DON’T WASTE YOUR WILDNESS
Now…Jesus took with him Peter and John and James, and went up on the mountain (to be alone) to pray. And while he was praying, the appearance of his face changed… (Matthew 17.1-2)
“WE ARE ANIMAL in our blood and in our skin,” wrote Jay Griffiths in her book, Wild: An Elemental Journey. “We were not born,” according to her way of feeling or thinking, “for pavements and escalators but for thunder and mud…What is wild cannot be bought or sold, borrowed or copied. It is. Unmistakeable, unforgettable, unshamable, elemental as earth and ice, water, fire and air, a quintessence, pure spirit, resolving into no constituents. Don’t waste your wildness: it is precious and necessary. Wildness is the universal songline…”
It is no coincidence that Peter, John and James are in the wild when they experience Christ transfigured, when they catch a glimpse of their familiar, yet enigmatic spiritual leader, Jeshua, as he really is. Jesus has taken them away from the crowds, up into the wilderness, where so often he goes alone to pray. He shows them his own spiritual path and the wilderness paths of the prophets and mystics from before and after their own allotted time on this earth.
Many of our churches in Gower are built on the sites of the cells of the earliest Celtic saints, who came here because it was a wild place. As far as European cultures were concerned, Gŵyr was a near-island sticking out from the edge of the world into the unknown, untameable sea. Like the Desert Fathers, with whom it seems the early Celtic church was in communion, our mystic ancestors learned to read the beautiful, dangerous land-seascape, not as consumers, extracting what is useful, informative or entertaining, but as lovers, desiring to taste and smell its material/spiritual secrets, lingering over it, drinking it into the soul, until Christ in them be transfigured and made bright white in wild, holy Light.

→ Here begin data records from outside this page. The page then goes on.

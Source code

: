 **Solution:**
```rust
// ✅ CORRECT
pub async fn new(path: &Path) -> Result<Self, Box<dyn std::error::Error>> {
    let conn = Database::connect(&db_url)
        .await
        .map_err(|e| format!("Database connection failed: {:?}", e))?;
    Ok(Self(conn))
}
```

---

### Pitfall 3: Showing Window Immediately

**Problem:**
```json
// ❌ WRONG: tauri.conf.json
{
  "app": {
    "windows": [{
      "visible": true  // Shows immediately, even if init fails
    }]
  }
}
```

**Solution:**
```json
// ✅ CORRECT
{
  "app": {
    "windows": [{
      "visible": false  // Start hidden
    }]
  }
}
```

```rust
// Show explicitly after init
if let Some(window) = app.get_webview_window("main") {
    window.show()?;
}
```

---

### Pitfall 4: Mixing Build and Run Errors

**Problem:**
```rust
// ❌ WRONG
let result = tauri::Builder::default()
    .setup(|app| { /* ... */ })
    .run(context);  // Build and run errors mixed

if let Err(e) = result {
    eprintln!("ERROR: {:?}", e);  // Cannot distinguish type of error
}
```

It’s holiday time now and some of us will, quite ironically, go way from this place to seek solitude and so be refreshed; may the time be deeply blessed. But there will also be many coming to Gower seeking what for most of them isn’t even consciously known. In Christ, may we be conscious of their hunger and may we seek to help whoever we can, quietly and gently, connect with this wild, holy place and, through this, may Christ awaken to them the Christ in them.